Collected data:
● ● ●

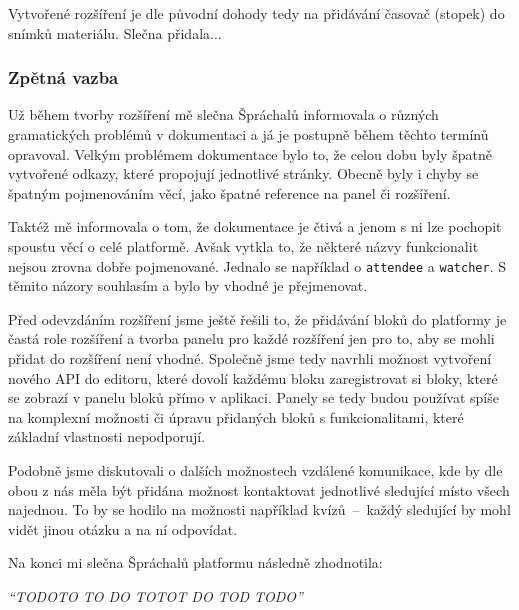 Vytvořené rozšíření je dle původní dohody tedy na přidávání časovač (stopek) do snímků materiálu. 
Slečna přidala...

\subsubsection{Zpětná vazba}

Už během tvorby rozšíření mě slečna Špráchalů informovala o různých gramatických problémů v dokumentaci a já je postupně během těchto termínů opravoval.
Velkým problémem dokumentace bylo to, že celou dobu byly špatně vytvořené odkazy, které propojují jednotlivé stránky.
Obecně byly i chyby se špatným pojmenováním věcí, jako špatné reference na panel či rozšíření.

Taktéž mě informovala o tom, že dokumentace je čtivá a jenom s ni lze pochopit spoustu věcí o celé platformě.
Avšak vytkla to, že některé názvy funkcionalit nejsou zrovna dobře pojmenované. 
Jednalo se například o \verb|attendee| a \verb|watcher|.
S těmito názory souhlasím a bylo by vhodné je přejmenovat. 

Před odevzdáním rozšíření jsme ještě řešili to, že přidávání bloků do platformy je častá role rozšíření a tvorba panelu pro každé rozšíření jen pro to, aby se mohli přidat do rozšíření není vhodné.
Společně jsme tedy navrhli možnost vytvoření nového API do editoru, které dovolí každému bloku zaregistrovat si bloky, které se zobrazí v panelu bloků přímo v aplikaci.
Panely se tedy budou používat spíše na komplexní možnosti či úpravu přidaných bloků s funkcionalitami, které základní vlastnosti nepodporují.

Podobně jsme diskutovali o dalších možnostech vzdálené komunikace, kde by dle obou z nás měla být přidána možnost kontaktovat jednotlivé sledující místo všech najednou.
To by se hodilo na možnosti například kvízů~--~každý sledující by mohl vidět jinou otázku a na ní odpovídat.

Na konci mi slečna Špráchalů platformu následně zhodnotila:

\textit{\enquote{TODOTO TO DO TOTOT DO TOD TODO}}





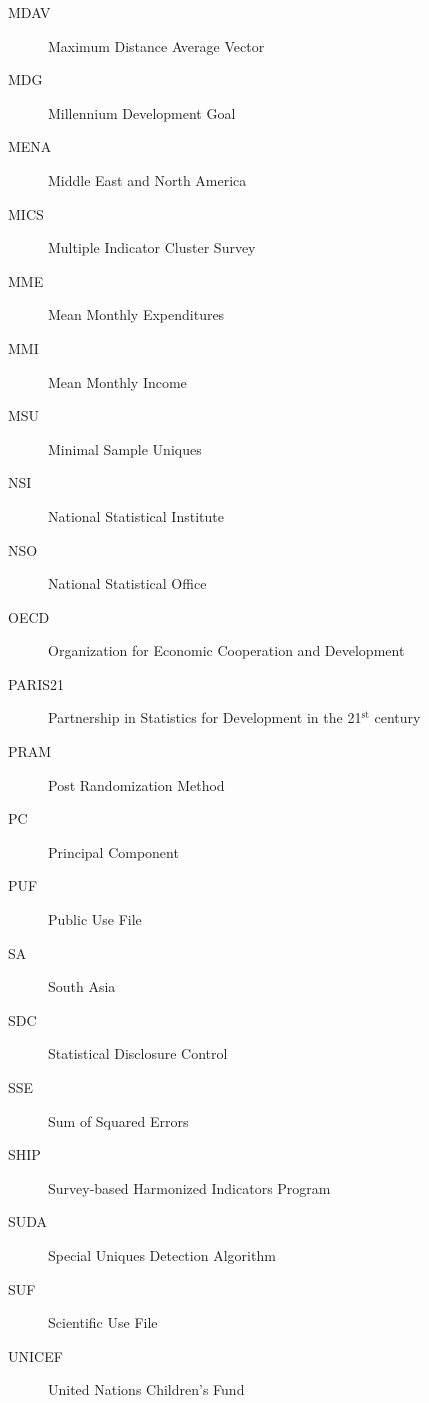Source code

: \documentclass[letterpaper,10pt,english]{sphinxmanual}
\begin{document}
\begin{description}
\item[{MDAV}] \leavevmode
Maximum Distance Average Vector

\item[{MDG}] \leavevmode
Millennium Development Goal

\item[{MENA}] \leavevmode
Middle East and North America

\item[{MICS}] \leavevmode
Multiple Indicator Cluster Survey

\item[{MME}] \leavevmode
Mean Monthly Expenditures

\item[{MMI}] \leavevmode
Mean Monthly Income

\item[{MSU}] \leavevmode
Minimal Sample Uniques

\item[{NSI}] \leavevmode
National Statistical Institute

\item[{NSO}] \leavevmode
National Statistical Office

\item[{OECD}] \leavevmode
Organization for Economic Cooperation and Development

\item[{PARIS21}] \leavevmode
Partnership in Statistics for Development in the 21$^{\text{st}}$ century

\item[{PRAM}] \leavevmode
Post Randomization Method

\item[{PC}] \leavevmode
Principal Component

\item[{PUF}] \leavevmode
Public Use File

\item[{SA}] \leavevmode
South Asia

\item[{SDC}] \leavevmode
Statistical Disclosure Control

\item[{SSE}] \leavevmode
Sum of Squared Errors

\item[{SHIP}] \leavevmode
Survey-based Harmonized
Indicators Program

\item[{SUDA}] \leavevmode
Special Uniques Detection Algorithm

\item[{SUF}] \leavevmode
Scientific Use File

\item[{UNICEF}] \leavevmode
United Nations Children’s Fund

\end{description}
\end{document}

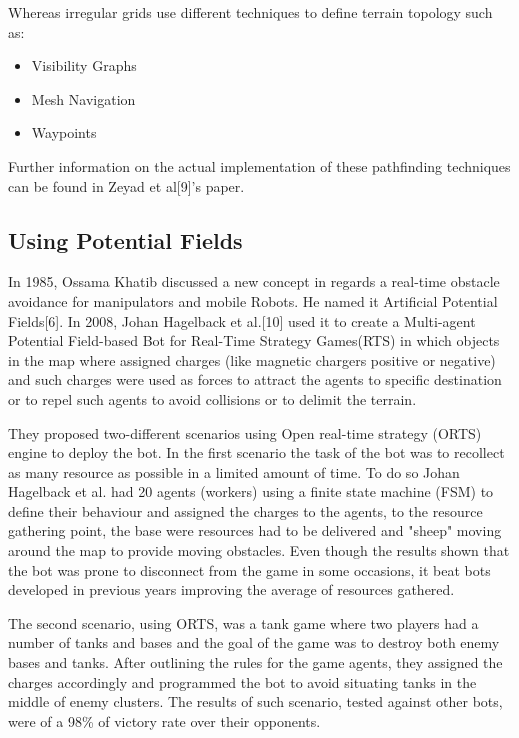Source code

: \vspace{2mm}
Whereas irregular grids use different techniques to define terrain topology such as:

\begin{itemize}
	\item Visibility Graphs
	\item Mesh Navigation
	\item Waypoints
\end{itemize}

\vspace{2mm}
Further information on the actual implementation of these pathfinding techniques can be found in Zeyad et al[9]'s paper.


\subsection{Using Potential Fields}

In 1985, Ossama Khatib discussed a new concept in regards a real-time obstacle avoidance for manipulators and mobile Robots. He named it Artificial Potential Fields[6]. In 2008, Johan Hagelback et al.[10] used it to create a Multi-agent Potential Field-based Bot for Real-Time Strategy Games(RTS) in which objects in the map where assigned charges (like magnetic chargers positive or negative) and such charges were used as forces to attract the agents to specific destination or to repel such agents to avoid collisions or to delimit the terrain.

\vspace{2mm}
They proposed two-different scenarios using Open real-time strategy (ORTS) engine to deploy the bot. In the first scenario the task of the bot was to recollect as many resource as possible in a limited amount of time. To do so Johan Hagelback et al. had 20 agents (workers) using a finite state machine (FSM) to define their behaviour and assigned the charges to the agents, to the resource gathering point, the base were resources had to be delivered and "sheep" moving around the map to provide moving obstacles. Even though the results shown that the bot was prone to disconnect from the game in some occasions, it beat bots developed in previous years improving the average of resources gathered.

\vspace{2mm}
The second scenario, using ORTS, was a tank game where two players had a number of tanks and bases and the goal of the game was to destroy both enemy bases and tanks. After outlining the rules for the game agents, they assigned the charges accordingly and programmed the bot to avoid situating tanks in the middle of enemy clusters. The results of such scenario, tested against other bots, were of a 98\% of victory rate over their opponents.


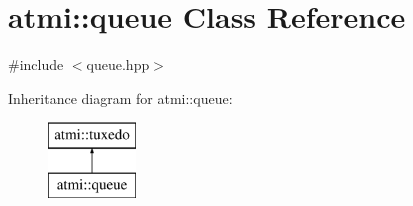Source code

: \hypertarget{classatmi_1_1queue}{}\section{atmi\+:\+:queue Class Reference}
\label{classatmi_1_1queue}


{\ttfamily \#include $<$queue.\+hpp$>$}

Inheritance diagram for atmi\+:\+:queue\+:\begin{figure}[H]
\begin{center}
\leavevmode
\includegraphics[height=2.000000cm]{classatmi_1_1queue}
\end{center}
\end{figure}
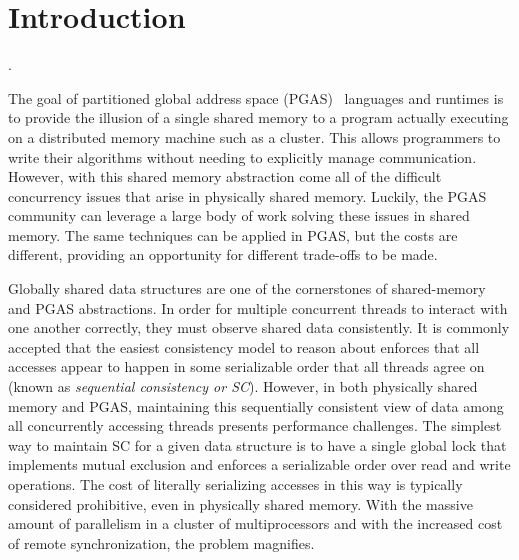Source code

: \section{Introduction}
.

The goal of partitioned global address space (PGAS)~\cite{upc:2005} languages and runtimes is to provide the illusion of a single shared memory to a program actually executing on a distributed memory machine such as a cluster. This allows programmers to write their algorithms without needing to explicitly manage communication. 
However, with this shared memory abstraction come all of the difficult concurrency issues that arise in physically shared memory. Luckily, the PGAS community can leverage a large body of work solving these issues in shared memory.
The same techniques can be applied in PGAS, but the costs are different, providing an opportunity for different trade-offs to be made.

Globally shared data structures are one of the cornerstones of shared-memory and PGAS abstractions. 
In order for multiple concurrent threads to interact with one another correctly, they must observe shared data consistently. It is commonly accepted that the easiest consistency model to reason about enforces that all accesses appear to happen in some serializable order that all threads agree on (known as \emph{sequential consistency or SC}).
However, in both physically shared memory and PGAS, maintaining this sequentially consistent view of data among all concurrently accessing threads presents performance challenges.
The simplest way to maintain SC for a given data structure is to have a single global lock that implements mutual exclusion and enforces a serializable order over read and write operations. The cost of literally serializing accesses in this way is typically considered prohibitive, even in physically shared memory.
With the massive amount of parallelism in a cluster of multiprocessors and with the increased cost of remote synchronization, the problem magnifies.

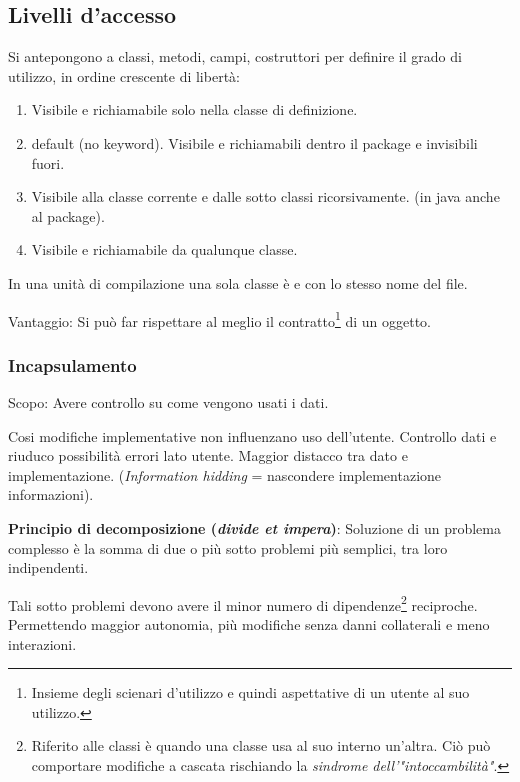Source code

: \subsection{Livelli d'accesso}
Si antepongono a classi, metodi, campi, costruttori per definire il grado di utilizzo, in ordine crescente di libertà:
\begin{enumerate}
	\item {} Visibile e richiamabile solo nella classe di definizione.
	\item {} default (no keyword). Visibile e richiamabili dentro il package e invisibili fuori.
	\item {} Visibile alla classe corrente e dalle sotto classi ricorsivamente. (in java anche al package).
	\item {} Visibile e richiamabile da qualunque classe.
\end{enumerate}

In una unità di compilazione una sola classe è  e con lo stesso nome del file.

Vantaggio: Si può far rispettare al meglio il contratto\footnote{Insieme degli scienari d'utilizzo e quindi aspettative di un utente al suo utilizzo.} di un oggetto.

\subsubsection{Incapsulamento}
\begin{center}
	Scopo: Avere controllo su come vengono usati i dati.
\end{center}


Cosi modifiche implementative non influenzano uso dell'utente. Controllo dati e riuduco possibilità errori lato utente. Maggior distacco tra dato e implementazione. (\textit{Information hidding} = nascondere implementazione informazioni).

\bigskip

\textbf{Principio di decomposizione (\textit{divide et impera})}: Soluzione di un problema complesso è la somma di due o più sotto problemi più semplici, tra loro indipendenti.

Tali sotto problemi devono avere il minor numero di dipendenze\footnote{Riferito alle classi è quando una classe usa al suo interno un'altra. Ciò può comportare modifiche a cascata rischiando la \textit{sindrome dell'"intoccambilità"}.} reciproche. Permettendo maggior autonomia, più modifiche senza danni collaterali e meno interazioni.

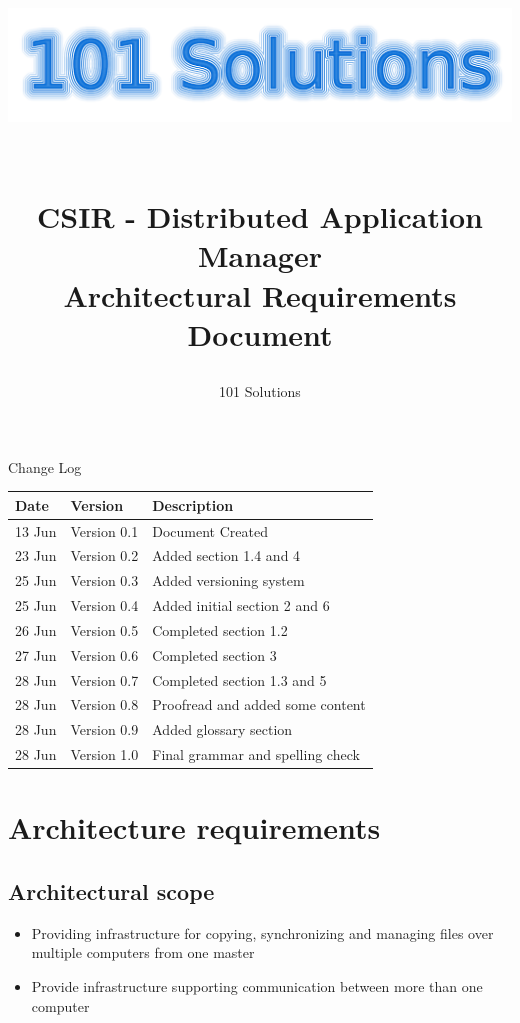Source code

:\documentclass[a4paper,12pt,final]{article}
\title{
\begin{center}
  	\includegraphics[scale=0.3]{101Logo.png} 
  \end{center}
  \textbf{\\}
CSIR - Distributed Application Manager\\
Architectural Requirements Document\\
}
\author{101 Solutions}
\begin{document}
\maketitle
\thispagestyle{empty}
\newpage
\tableofcontents
\thispagestyle{empty}
\newpage
Change Log
\vspace{6pt}\newline
\begin{tabular}{|l|l|l|}
\hline
Date & Version & Description\\
\hline
13 Jun & Version 0.1 & Document Created\\
\hline
23 Jun & Version 0.2 & Added section 1.4 and 4\\
\hline
25 Jun & Version 0.3 & Added versioning system\\
\hline
25 Jun & Version 0.4 & Added initial section 2 and 6\\
\hline
26 Jun & Version 0.5 & Completed section 1.2\\
\hline
27 Jun & Version 0.6 & Completed section 3\\
\hline
28 Jun & Version 0.7 & Completed section 1.3 and 5\\
\hline
28 Jun & Version 0.8 & Proofread and added some content\\
\hline
28 Jun & Version 0.9 & Added glossary section\\
\hline
28 Jun & Version 1.0 & Final grammar and spelling check\\
\hline
\end{tabular}

\section{Architecture requirements}
\subsection{Architectural scope}
\begin{itemize}
\item Providing infrastructure for copying, synchronizing and managing files over multiple computers from one master
\item Provide infrastructure supporting communication between more than one computer
\end{itemize}
\end{document}
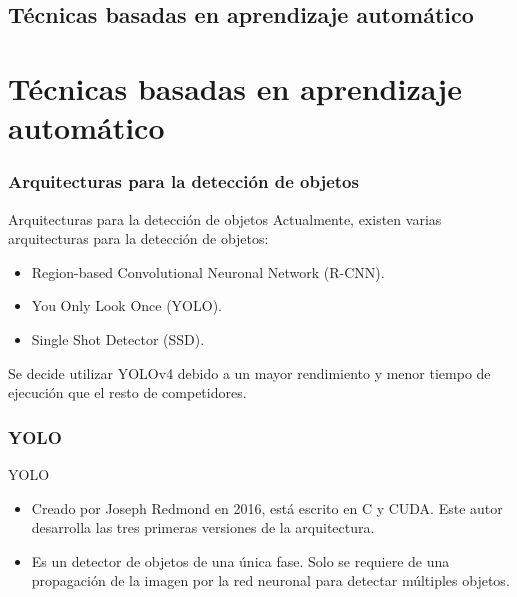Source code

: \documentclass[11pt]{beamer}
\begin{document}
        \subsection{Técnicas basadas en aprendizaje automático}
        \section*{Técnicas basadas en aprendizaje automático}
        
        \subsubsection{Arquitecturas para la detección de objetos}
        \begin{frame}{Arquitecturas para la detección de objetos}
            Actualmente, existen varias arquitecturas para la detección de objetos:
            \begin{itemize}
                \item Region-based Convolutional Neuronal Network (R-CNN).
                \item You Only Look Once (YOLO).
                \item Single Shot Detector (SSD).
            \end{itemize}
            Se decide utilizar YOLOv4 debido a un mayor rendimiento y menor tiempo de ejecución que el resto de competidores.
        \end{frame}
        
        \subsubsection{YOLO}
        \begin{frame}{YOLO}
            \begin{itemize}
                \item Creado por Joseph Redmond en 2016, está escrito en C y CUDA. Este autor desarrolla las tres primeras versiones de la arquitectura.
                \item Es un detector de objetos de una única fase. Solo se requiere de una propagación de la imagen por la red neuronal para detectar múltiples objetos.
            \end{itemize}
        \end{frame}

        
\end{document}
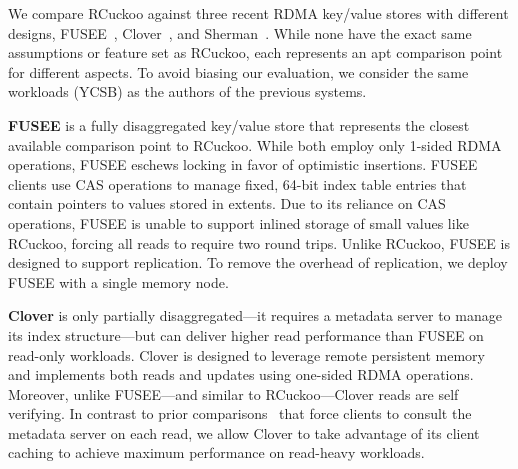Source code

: 
We compare RCuckoo against three recent RDMA key/value stores with
different designs, FUSEE~\cite{fusee}, Clover~\cite{clover}, and
Sherman~\cite{sherman}.  While none have the exact same assumptions or
feature set as RCuckoo, each represents an apt comparison point for
different aspects.  To avoid biasing our evaluation, we consider the same
workloads (YCSB) as the authors of the previous systems.
%

\textbf{FUSEE} is a fully disaggregated key/value store that
represents the closest available comparison point to RCuckoo.  While
both employ only 1-sided RDMA operations, FUSEE eschews locking in
favor of optimistic insertions.  FUSEE clients use CAS operations
to manage fixed, 64-bit index table entries that contain pointers to
values stored in extents.  Due to its reliance on CAS operations, FUSEE is unable to support inlined storage of small
values like RCuckoo, forcing all reads to require two round trips.
Unlike RCuckoo, FUSEE is designed to support replication.  To remove the overhead of replication, 
we deploy FUSEE with a single memory node.

\textbf{Clover} is only partially disaggregated---it requires a
metadata server to manage its index structure---but can deliver higher
read performance than FUSEE on read-only workloads.  Clover is
designed to leverage remote persistent memory and implements both
reads and updates using one-sided RDMA operations.  Moreover, unlike
FUSEE---and similar to RCuckoo---Clover reads are self verifying.
In contrast to prior comparisons~\cite{fusee} that force
clients to consult the metadata server on each read, we allow Clover
to take advantage of its client caching to achieve maximum performance
on read-heavy workloads.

● ● ●

To do:
Treating the line with "Jednalo se například" as the last line to include, retype the records exactly from their first line, excluding pictures.

Solution for this exercise:
 Vytvořené rozšíření je dle původní dohody tedy na přidávání časovač (stopek) do snímků materiálu. 
Slečna přidala...

\subsubsection{Zpětná vazba}

Už během tvorby rozšíření mě slečna Špráchalů informovala o různých gramatických problémů v dokumentaci a já je postupně během těchto termínů opravoval.
Velkým problémem dokumentace bylo to, že celou dobu byly špatně vytvořené odkazy, které propojují jednotlivé stránky.
Obecně byly i chyby se špatným pojmenováním věcí, jako špatné reference na panel či rozšíření.

Taktéž mě informovala o tom, že dokumentace je čtivá a jenom s ni lze pochopit spoustu věcí o celé platformě.
Avšak vytkla to, že některé názvy funkcionalit nejsou zrovna dobře pojmenované. 
Jednalo se například o \verb|attendee| a \verb|watcher|.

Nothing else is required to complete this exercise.